Ignoring the issue of the absolute amount of heat, here's some other background that might help clear up a few things...
For a resistor, we're always talking about the wattage converted into heat. That heat goes somewhere. It starts in the conductor (wire), but as you continue to apply electrical current and generate more heat, the heat conducts or radiates out of the wire. If the heat is generated faster than the conductor can dissipate it, it builds up in the conductor causing its temperature to increase. If this condition continues, at some point the temperature will become high enough to melt or sublimate the conductor (or part of it) and open the circuit.
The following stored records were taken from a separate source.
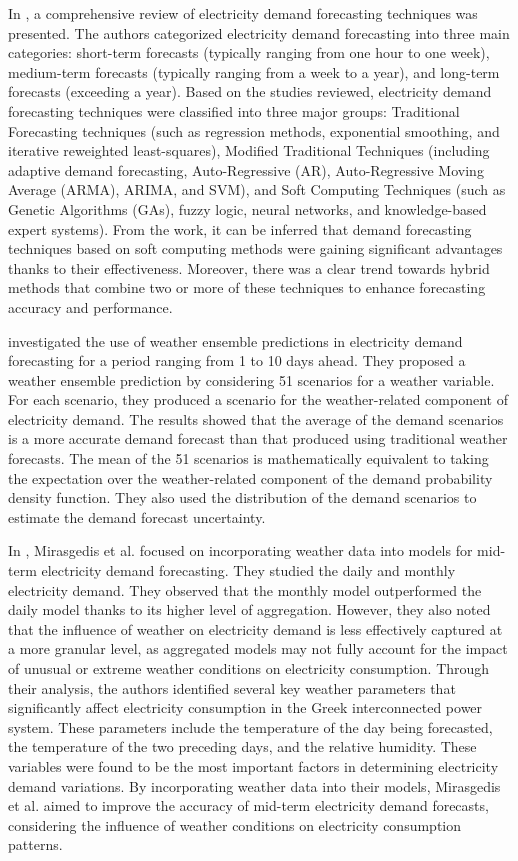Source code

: In \cite{singh2013overview}, a comprehensive review of electricity demand forecasting techniques was presented.
The authors categorized electricity demand forecasting into three main categories:
short-term forecasts (typically ranging from one hour to one week),
medium-term forecasts (typically ranging from a week to a year),
and long-term forecasts (exceeding a year).
Based on the studies reviewed, electricity demand forecasting techniques were classified into three major groups:
Traditional Forecasting techniques (such as regression methods, exponential smoothing, and iterative reweighted least-squares),
Modified Traditional Techniques (including adaptive demand forecasting, Auto-Regressive (AR), Auto-Regressive Moving Average (ARMA), ARIMA, and SVM),
and Soft Computing Techniques (such as Genetic Algorithms (GAs), fuzzy logic, neural networks, and knowledge-based expert systems).
From the work, it can be inferred that demand forecasting techniques based on soft computing methods were gaining significant advantages thanks to their effectiveness.
Moreover, there was a clear trend towards hybrid methods that combine two or more of these techniques to enhance forecasting accuracy and performance.

\cite{TAYLOR200357} investigated the use of weather ensemble predictions in electricity demand forecasting for a period ranging from 1 to 10 days ahead.
They proposed a weather ensemble prediction by considering 51 scenarios for a weather variable.
For each scenario, they produced a scenario for the weather-related component of electricity demand.
The results showed that the average of the demand scenarios is a more accurate demand forecast than that produced using traditional weather forecasts.
The mean of the 51 scenarios is mathematically equivalent to taking the expectation over the weather-related component of the demand probability density function.
They also used the distribution of the demand scenarios to estimate the demand forecast uncertainty.

In \cite{MIRASGEDIS2006208}, Mirasgedis et al. focused on incorporating weather data into models for mid-term electricity demand forecasting.
They studied the daily and monthly electricity demand.
They observed that the monthly model outperformed the daily model thanks to its higher level of aggregation.
However, they also noted that the influence of weather on electricity demand is less effectively captured at a more granular level, as aggregated models may not fully account for the impact of unusual or extreme weather conditions on electricity consumption.
Through their analysis, the authors identified several key weather parameters that significantly affect electricity consumption in the Greek interconnected power system.
These parameters include the temperature of the day being forecasted, the temperature of the two preceding days, and the relative humidity.
These variables were found to be the most important factors in determining electricity demand variations.
By incorporating weather data into their models, Mirasgedis et al. aimed to improve the accuracy of mid-term electricity demand forecasts, considering the influence of weather conditions on electricity consumption patterns.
Leaving aside certain issues such as choice of materials and wetting/wicking properties... The rate of heat transfer is dependent on the difference in temperature, and the area through which the heat flows, and it's inversely related to the length of material through which the heat has to flow (in this case, the thickness of the wire). A larger temperature difference causes heat to flow faster. A larger surface or contact area causes heat to flow faster. A thicker wire causes heat to flow more slowly.
If the goal is to transfer as much heat as possible as quickly as possible (i.e. to produce the most vapor in a given period of time), the most efficient conductor will heat quickly, maximize the surface area, and minimize the wire thickness. This means using the longest, thinnest wire possible, while still accounting for the actual values for the materials (i.e. liquid and nichrome). All of these optimization (hot, thin, & long) also increase electrical resistance (or for heat, depend on increased resistance). Higher resistance requires a larger voltage to convert the same amount of energy to heat.
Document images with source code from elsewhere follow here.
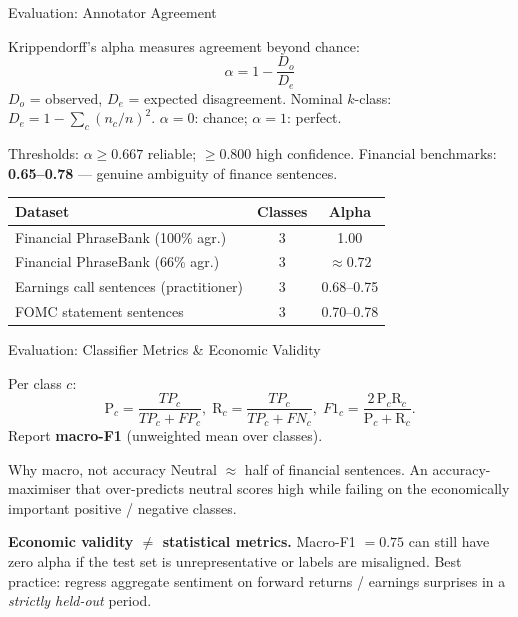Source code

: \documentclass[9pt,t]{beamer}
\begin{document}
\begin{frame}{Evaluation: Annotator Agreement}
\begin{underhood}
Krippendorff's alpha measures agreement beyond chance:
\[
\alpha = 1-\frac{D_o}{D_e}
\]
$D_o$ = observed, $D_e$ = expected disagreement. Nominal $k$-class:
$D_e = 1-\sum_c (n_c/n)^2$. \quad $\alpha=0$: chance; $\alpha=1$: perfect.
\end{underhood}

\medskip
Thresholds: $\alpha\geq 0.667$ reliable; $\geq 0.800$ high confidence.
Financial benchmarks: \textbf{0.65--0.78} --- genuine ambiguity of finance sentences.

\medskip
\small
\begin{tabular}{lcc}
\toprule
Dataset & Classes & Alpha \\
\midrule
Financial PhraseBank (100\% agr.)   & 3 & 1.00 \\
Financial PhraseBank (66\% agr.)    & 3 & $\approx 0.72$ \\
Earnings call sentences (practitioner) & 3 & 0.68--0.75 \\
FOMC statement sentences            & 3 & 0.70--0.78 \\
\bottomrule
\end{tabular}
\end{frame}

\begin{frame}{Evaluation: Classifier Metrics \& Economic Validity}
\begin{underhood}
Per class $c$:
\[
\text{P}_c=\frac{TP_c}{TP_c+FP_c},\;
\text{R}_c=\frac{TP_c}{TP_c+FN_c},\;
F1_c=\frac{2\,\text{P}_c\text{R}_c}{\text{P}_c+\text{R}_c}.
\]
Report \textbf{macro-F1} (unweighted mean over classes).
\end{underhood}

\medskip
\begin{alertblock}{Why macro, not accuracy}
Neutral $\approx$ half of financial sentences. An accuracy-maximiser that
over-predicts neutral scores high while failing on the economically important
positive / negative classes.
\end{alertblock}

\medskip
\textbf{Economic validity $\neq$ statistical metrics.} Macro-F1 $=0.75$ can still
have zero alpha if the test set is unrepresentative or labels are misaligned.
Best practice: regress aggregate sentiment on forward returns / earnings surprises
in a \emph{strictly held-out} period.
\end{frame}
\end{document}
So it seems to me that if you want to design an atty to produce maximum vapor in an efficient manner, you end up with a high resistance device, and that requires the use of higher voltages to generate a given quantity of heat.
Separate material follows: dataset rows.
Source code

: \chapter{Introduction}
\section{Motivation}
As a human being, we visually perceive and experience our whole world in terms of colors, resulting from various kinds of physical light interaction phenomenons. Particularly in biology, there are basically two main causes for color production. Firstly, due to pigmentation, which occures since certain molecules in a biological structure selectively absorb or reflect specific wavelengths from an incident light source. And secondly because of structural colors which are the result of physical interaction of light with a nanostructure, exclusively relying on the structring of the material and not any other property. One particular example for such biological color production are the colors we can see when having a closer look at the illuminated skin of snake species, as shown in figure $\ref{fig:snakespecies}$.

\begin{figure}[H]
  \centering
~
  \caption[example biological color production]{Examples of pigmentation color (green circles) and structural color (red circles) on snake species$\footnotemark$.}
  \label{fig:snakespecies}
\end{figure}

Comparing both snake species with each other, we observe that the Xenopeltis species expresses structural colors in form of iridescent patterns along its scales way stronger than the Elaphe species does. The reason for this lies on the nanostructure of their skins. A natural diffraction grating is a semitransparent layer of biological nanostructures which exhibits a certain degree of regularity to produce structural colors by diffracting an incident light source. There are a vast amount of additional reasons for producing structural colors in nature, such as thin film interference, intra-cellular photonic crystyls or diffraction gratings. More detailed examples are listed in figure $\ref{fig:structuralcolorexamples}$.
There's a lot of other factors, such as whether heat flows faster through the conductor or across the conductor-liquid boundary, how long you apply the electrical current, the wicking system that replaces evaporated coolant; and other heat losses such as through the physical wire mount, heating of the liquid without achieving evaporation, and radiation through the liquid or directly to air. I dare to guess that we don't want to heat the liquid unless we're actually evaporating it, which argues for very fast heat transfer, which happens at very high temperatures. As anyone that solders knows, too low a temperature applied for too long a time is what burns things unintentionally. Conversely, evaporating the liquid too quickly will cause a space to appear between the liquid and conductor, potentially burning the atty. Undesirable chemical processes might also occur at high temperatures--I really don't know what exactly happens when you "cook" the liquid either at low or high temperatures. Obviously, these things have to be factored into the design of an atty, or we'd all just use very high voltages and the longest conductor possible. In the end, it's all about making tradeoffs.